→ **ASSIGNMENT**:
Return the records as they stand. No picture is to be included.

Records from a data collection
== Segment start ==

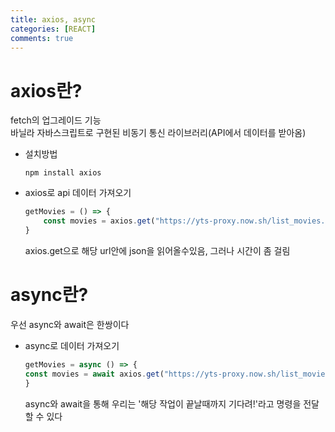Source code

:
 ```yaml
---
title: axios, async
categories: [REACT]
comments: true
---
```


# axios란?
fetch의 업그레이드 기능  
바닐라 자바스크립트로 구현된 비동기 통신 라이브러리(API에서 데이터를 받아옴)

- 설치방법
    ```
    npm install axios
    ```

- axios로 api 데이터 가져오기
    ``` javascript
    getMovies = () => {
        const movies = axios.get("https://yts-proxy.now.sh/list_movies.json");
    }
    ```
    axios.get으로 해당 url안에 json을 읽어올수있음, 그러나 시간이 좀 걸림

# async란?
우선 async와 await은 한쌍이다

- async로 데이터 가져오기
    ``` javascript
    getMovies = async () => {
    const movies = await axios.get("https://yts-proxy.now.sh/list_movies.json");
    }
    ```

    async와 await을 통해 우리는 '해당 작업이 끝날때까지 기다려!'라고 명령을 전달할 수 있다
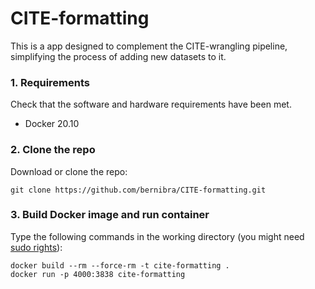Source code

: # CITE-formatting

This is a app designed to complement the CITE-wrangling pipeline, simplifying the process of adding new datasets to it.

### 1. Requirements

Check that the software and hardware requirements have been met.
* Docker 20.10

### 2. Clone the repo

Download or clone the repo: 
```
git clone https://github.com/bernibra/CITE-formatting.git
```

### 3. Build Docker image and run container

Type the following commands in the working directory (you might need [sudo rights](https://docs.docker.com/engine/install/linux-postinstall/)):
```
docker build --rm --force-rm -t cite-formatting .
docker run -p 4000:3838 cite-formatting
```

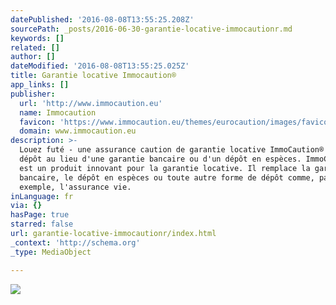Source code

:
 ```yaml
---
datePublished: '2016-08-08T13:55:25.208Z'
sourcePath: _posts/2016-06-30-garantie-locative-immocautionr.md
keywords: []
related: []
author: []
dateModified: '2016-08-08T13:55:25.025Z'
title: Garantie locative Immocaution®
app_links: []
publisher:
  url: 'http://www.immocaution.eu'
  name: Immocaution
  favicon: 'https://www.immocaution.eu/themes/eurocaution/images/favicons/favicon.ico'
  domain: www.immocaution.eu
description: >-
  Louez futé - une assurance caution de garantie locative ImmoCaution® sans
  dépôt au lieu d'une garantie bancaire ou d'un dépôt en espèces. ImmoCaution®
  est un produit innovant pour la garantie locative. Il remplace la garantie
  bancaire, le dépôt en espèces ou toute autre forme de dépôt comme, par
  exemple, l'assurance vie.
inLanguage: fr
via: {}
hasPage: true
starred: false
url: garantie-locative-immocautionr/index.html
_context: 'http://schema.org'
_type: MediaObject

---
```

![](https://imgflo.herokuapp.com/graph/vahj1ThiexotieMo/657eb6ee9e5bbb3d39eabe24c48e30bb/croprotate.jpg?cropheight=3367&cropwidth=5049&degrees=0&input=https%3A%2F%2Fthe-grid-user-content.s3-us-west-2.amazonaws.com%2F34324a36-c02c-4fde-9220-e6684a49ca82.jpg&x=0&y=0)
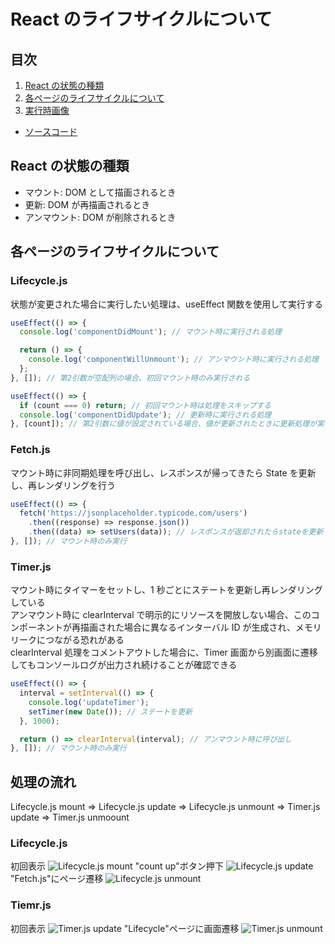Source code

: # React のライフサイクルについて

## 目次

1. [React の状態の種類](#reactの状態の種類)
2. [各ページのライフサイクルについて](#各ページのライフサイクルについて)
3. [実行時画像](#実行時画像)

- [ソースコード](https://github.com/mmasap/react-lifecycle-sample)

## React の状態の種類

- マウント: DOM として描画されるとき
- 更新: DOM が再描画されるとき
- アンマウント: DOM が削除されるとき

## 各ページのライフサイクルについて

### Lifecycle.js

状態が変更された場合に実行したい処理は、useEffect 関数を使用して実行する

```js
useEffect(() => {
  console.log('componentDidMount'); // マウント時に実行される処理

  return () => {
    console.log('componentWillUnmount'); // アンマウント時に実行される処理
  };
}, []); // 第2引数が空配列の場合、初回マウント時のみ実行される

useEffect(() => {
  if (count === 0) return; // 初回マウント時は処理をスキップする
  console.log('componentDidUpdate'); // 更新時に実行される処理
}, [count]); // 第2引数に値が設定されている場合、値が更新されたときに更新処理が実行される
```

### Fetch.js

マウント時に非同期処理を呼び出し、レスポンスが帰ってきたら State を更新し、再レンダリングを行う

```js
useEffect(() => {
  fetch('https://jsonplaceholder.typicode.com/users')
    .then((response) => response.json())
    .then((data) => setUsers(data)); // レスポンスが返却されたらstateを更新
}, []); // マウント時のみ実行
```

### Timer.js

マウント時にタイマーをセットし、1 秒ごとにステートを更新し再レンダリングしている  
アンマウント時に clearInterval で明示的にリソースを開放しない場合、このコンポーネントが再描画された場合に異なるインターバル ID が生成され、メモリリークにつながる恐れがある  
clearInterval 処理をコメントアウトした場合に、Timer 画面から別画面に遷移してもコンソールログが出力され続けることが確認できる

```js
useEffect(() => {
  interval = setInterval(() => {
    console.log('updateTimer');
    setTimer(new Date()); // ステートを更新
  }, 1000);

  return () => clearInterval(interval); // アンマウント時に呼び出し
}, []); // マウント時のみ実行
```

## 処理の流れ

Lifecycle.js mount => Lifecycle.js update => Lifecycle.js unmount => Timer.js update => Timer.js unmoount

### Lifecycle.js

初回表示
![Lifecycle.js mount](./pics/1.png)
"count up"ボタン押下
![Lifecycle.js update](./pics/2.png)
"Fetch.js"にページ遷移
![Lifecycle.js unmount](./pics/3.png)

### Tiemr.js

初回表示
![Timer.js update](./pics/4.png)
"Lifecycle"ページに画面遷移
![Timer.js unmount](./pics/5.png)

== Segment end ==

→ **SOLUTION TO THE PROBLEM**:
Source code

:
 ```yaml
---
title: axios, async
categories: [REACT]
comments: true
---
```


# axios란?
fetch의 업그레이드 기능  
바닐라 자바스크립트로 구현된 비동기 통신 라이브러리(API에서 데이터를 받아옴)

- 설치방법
    ```
    npm install axios
    ```

- axios로 api 데이터 가져오기
    ``` javascript
    getMovies = () => {
        const movies = axios.get("https://yts-proxy.now.sh/list_movies.json");
    }
    ```
    axios.get으로 해당 url안에 json을 읽어올수있음, 그러나 시간이 좀 걸림

# async란?
우선 async와 await은 한쌍이다

- async로 데이터 가져오기
    ``` javascript
    getMovies = async () => {
    const movies = await axios.get("https://yts-proxy.now.sh/list_movies.json");
    }
    ```

    async와 await을 통해 우리는 '해당 작업이 끝날때까지 기다려!'라고 명령을 전달할 수 있다
Source code

: # CITE-formatting

This is a app designed to complement the CITE-wrangling pipeline, simplifying the process of adding new datasets to it.

### 1. Requirements

Check that the software and hardware requirements have been met.
* Docker 20.10

### 2. Clone the repo

Download or clone the repo: 
```
git clone https://github.com/bernibra/CITE-formatting.git
```

### 3. Build Docker image and run container

Type the following commands in the working directory (you might need [sudo rights](https://docs.docker.com/engine/install/linux-postinstall/)):
```
docker build --rm --force-rm -t cite-formatting .
docker run -p 4000:3838 cite-formatting
```

Source code

:
 ```yaml
---
datePublished: '2016-08-08T13:55:25.208Z'
sourcePath: _posts/2016-06-30-garantie-locative-immocautionr.md
keywords: []
related: []
author: []
dateModified: '2016-08-08T13:55:25.025Z'
title: Garantie locative Immocaution®
app_links: []
publisher:
  url: 'http://www.immocaution.eu'
  name: Immocaution
  favicon: 'https://www.immocaution.eu/themes/eurocaution/images/favicons/favicon.ico'
  domain: www.immocaution.eu
description: >-
  Louez futé - une assurance caution de garantie locative ImmoCaution® sans
  dépôt au lieu d'une garantie bancaire ou d'un dépôt en espèces. ImmoCaution®
  est un produit innovant pour la garantie locative. Il remplace la garantie
  bancaire, le dépôt en espèces ou toute autre forme de dépôt comme, par
  exemple, l'assurance vie.
inLanguage: fr
via: {}
hasPage: true
starred: false
url: garantie-locative-immocautionr/index.html
_context: 'http://schema.org'
_type: MediaObject

---
```

![](https://imgflo.herokuapp.com/graph/vahj1ThiexotieMo/657eb6ee9e5bbb3d39eabe24c48e30bb/croprotate.jpg?cropheight=3367&cropwidth=5049&degrees=0&input=https%3A%2F%2Fthe-grid-user-content.s3-us-west-2.amazonaws.com%2F34324a36-c02c-4fde-9220-e6684a49ca82.jpg&x=0&y=0)
Source code

: # React のライフサイクルについて

## 目次

1. [React の状態の種類](#reactの状態の種類)
2. [各ページのライフサイクルについて](#各ページのライフサイクルについて)
3. [実行時画像](#実行時画像)

- [ソースコード](https://github.com/mmasap/react-lifecycle-sample)

## React の状態の種類

- マウント: DOM として描画されるとき
- 更新: DOM が再描画されるとき
- アンマウント: DOM が削除されるとき

## 各ページのライフサイクルについて

### Lifecycle.js

状態が変更された場合に実行したい処理は、useEffect 関数を使用して実行する

```js
useEffect(() => {
  console.log('componentDidMount'); // マウント時に実行される処理

  return () => {
    console.log('componentWillUnmount'); // アンマウント時に実行される処理
  };
}, []); // 第2引数が空配列の場合、初回マウント時のみ実行される

useEffect(() => {
  if (count === 0) return; // 初回マウント時は処理をスキップする
  console.log('componentDidUpdate'); // 更新時に実行される処理
}, [count]); // 第2引数に値が設定されている場合、値が更新されたときに更新処理が実行される
```

### Fetch.js

マウント時に非同期処理を呼び出し、レスポンスが帰ってきたら State を更新し、再レンダリングを行う

```js
useEffect(() => {
  fetch('https://jsonplaceholder.typicode.com/users')
    .then((response) => response.json())
    .then((data) => setUsers(data)); // レスポンスが返却されたらstateを更新
}, []); // マウント時のみ実行
```

### Timer.js

マウント時にタイマーをセットし、1 秒ごとにステートを更新し再レンダリングしている  
アンマウント時に clearInterval で明示的にリソースを開放しない場合、このコンポーネントが再描画された場合に異なるインターバル ID が生成され、メモリリークにつながる恐れがある  
clearInterval 処理をコメントアウトした場合に、Timer 画面から別画面に遷移してもコンソールログが出力され続けることが確認できる

```js
useEffect(() => {
  interval = setInterval(() => {
    console.log('updateTimer');
    setTimer(new Date()); // ステートを更新
  }, 1000);

  return () => clearInterval(interval); // アンマウント時に呼び出し
}, []); // マウント時のみ実行
```

## 処理の流れ

Lifecycle.js mount => Lifecycle.js update => Lifecycle.js unmount => Timer.js update => Timer.js unmoount

### Lifecycle.js

初回表示
![Lifecycle.js mount](./pics/1.png)
"count up"ボタン押下
![Lifecycle.js update](./pics/2.png)
"Fetch.js"にページ遷移
![Lifecycle.js unmount](./pics/3.png)

### Tiemr.js

初回表示
![Timer.js update](./pics/4.png)
"Lifecycle"ページに画面遷移
![Timer.js unmount](./pics/5.png)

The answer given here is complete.